The review of 72 Sipp providers revealed that several firms may have been a 'conduit for financial crime' and that many could not identify investments that could carry a tax charge from HM Revenue & Customs.
The FSA’s findings included:
- A poor understanding among firms’ senior management of regulatory requirements and their individual responsibilities
- A lack of senior management oversight of the conduct of their firm
- Poor corporate governance, which in some firms may have resulted in the firm being targeted by for the purposes of facilitating financial crime.
- Inadequate risk identification processes and risk mitigation planning, underpinned by poor quality management information
- An increase in the number of ‘non-standard’ investments held by some Sipp operators, which were then poorly monitored
- Firms holding insufficient capital to absorb unexpected liabilities, risking the ongoing viability of the firm.
- A lack of adequate due diligence of introducers and investments
- Evidence of conflicts of interest existing within some Sipp operators, with firms acting as the administrator, trustee and adviser without sufficient controls in place to manage potential conflicts
- Poor management of operational risk in some firms.
It said 70% held ‘non-standard’ investments including unregulated collective investment schemes (Ucis) of which there had been a ‘significant increase’.
It said it would work with HMRC, The Pensions Regulator (TPR) and the Serious Fraud Office (SFO) to repair the sector.
The FSA has called on all Sipp operators to review their businesses in light of the findings before attending a mandatory programme of workshops for Sipp operators, to be held before the end of 2012.
In April 2011 the FSA contacted 72 Sipp operators asking them to complete and return a questionnaire.
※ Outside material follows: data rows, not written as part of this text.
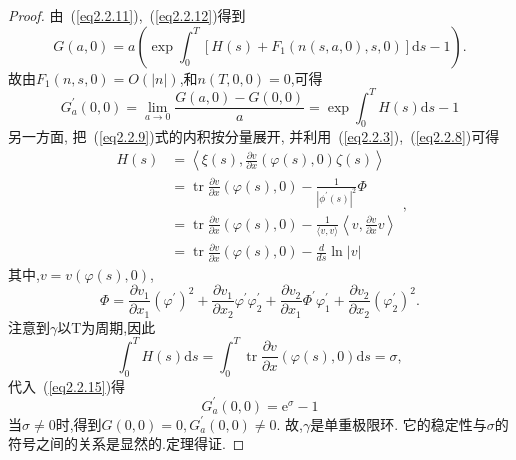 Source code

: \begin{proof}
  由~(\ref{eq2.2.11}),~(\ref{eq2.2.12})得到
  \begin{equation*}
G(a, 0)=a\left(\exp \int_{0}^{T}\left[H(s)+F_{1}(n(s, a, 0), s, 0)\right] \mathrm{d} s-1\right).
\end{equation*}
故由$F_{1}(n, s, 0)=O(|n|)$,和$n(T, 0,0)=0$,可得
\begin{equation}
  \label{eq2.2.15}
G_{a}^{\prime}(0,0)=\lim _{a \rightarrow 0} \frac{G(a, 0)-G(0,0)}{a}=\exp \int_{0}^{T} H(s) \mathrm{d} s-1
\end{equation}
另一方面,
把~(\ref{eq2.2.9})式的内积按分量展开,
并利用~(\ref{eq2.2.3}),~(\ref{eq2.2.8})可得
\begin{equation*}
\begin{aligned} H(s) &=\left\langle\xi(s), \frac{\partial v}{\partial x}(\varphi(s), 0) \zeta(s)\right\rangle \\ &=\operatorname{tr} \frac{\partial v}{\partial x}(\varphi(s), 0)-\frac{1}{\left|\phi^{\prime}(s)\right|^{2}} \Phi \\ &=\operatorname{tr} \frac{\partial v}{\partial x}(\varphi(s), 0)-\frac{1}{\langle v, v\rangle}\left\langle v, \frac{\partial v}{\partial x} v\right\rangle \\ &=\operatorname{tr} \frac{\partial v}{\partial x}(\varphi(s), 0)-\frac{d}{d s} \ln |v| \end{aligned},
\end{equation*}
其中,$v=v(\varphi(s),0)$,
\begin{equation*}
\Phi=\frac{\partial v_{1}}{\partial x_{1}}\left(\varphi^{\prime}\right)^{2}+\frac{\partial v_{1}}{\partial x_{2}} \varphi^{\prime} \varphi_{2}^{\prime}+\frac{\partial v_{2}}{\partial x_{1}} \Phi^{\prime} \varphi_{1}^{\prime}+\frac{\partial v_{2}}{\partial x_{2}}\left(\varphi_{2}^{\prime}\right)^{2}.
\end{equation*}
注意到$\gamma$以T为周期,因此
\begin{equation*}
\int_{0}^{T} H(s) \mathrm{d} s=\int_{0}^{T} \operatorname{tr} \frac{\partial v}{\partial x}(\varphi(s), 0) \mathrm{d} s=\sigma,
\end{equation*}
代入~(\ref{eq2.2.15})得
\begin{equation*}
G_{a}^{\prime}(0,0)=\mathrm{e}^{\sigma}-1
\end{equation*}
当$\sigma \neq 0$时,得到$G(0,0)=0, G_{a}^{\prime}(0,0) \neq 0$.
故,$\gamma$是单重极限环.
它的稳定性与$\sigma $的符号之间的关系是显然的.定理得证.
\end{proof}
In September New Model Adviser® revealed that seven firms had been selected for onsite visits that focused on general compliance. A further seven firms were selected for onsite visits that focused on compliance with client money and asset rules (Cass).
The FSA said: ‘The findings of this review confirmed our concerns. Poor firm compliance with regulatory requirements, particularly in the area of risk planning and mitigation, has significantly increased the risk posed by Sipp operators. In addition to generally poor systems and controls, the majority of Sipp operators we visited were unable to articulate accurately the application of Cass to their business structure. This led in some cases to a failure to protect clients’ assets adequately, putting clients at risk of loss if a non-compliant Sipp operator were to fail.
‘We also found inadequate controls over the investments held within some Sipps. Together these findings make it clear that Sipp operators have the potential to lead to significant consumer detriment through a failure to adequately control their businesses.’
The FSA announced it would publish a series of consultation papers and a policy statement by the end of the year, setting out changes to capital adequacy requirements, disclosure rules and projections.
It confirmed there would be more supervisory work following up on the report’s findings and threatened regulatory action against firms which did not make the necessary improvements.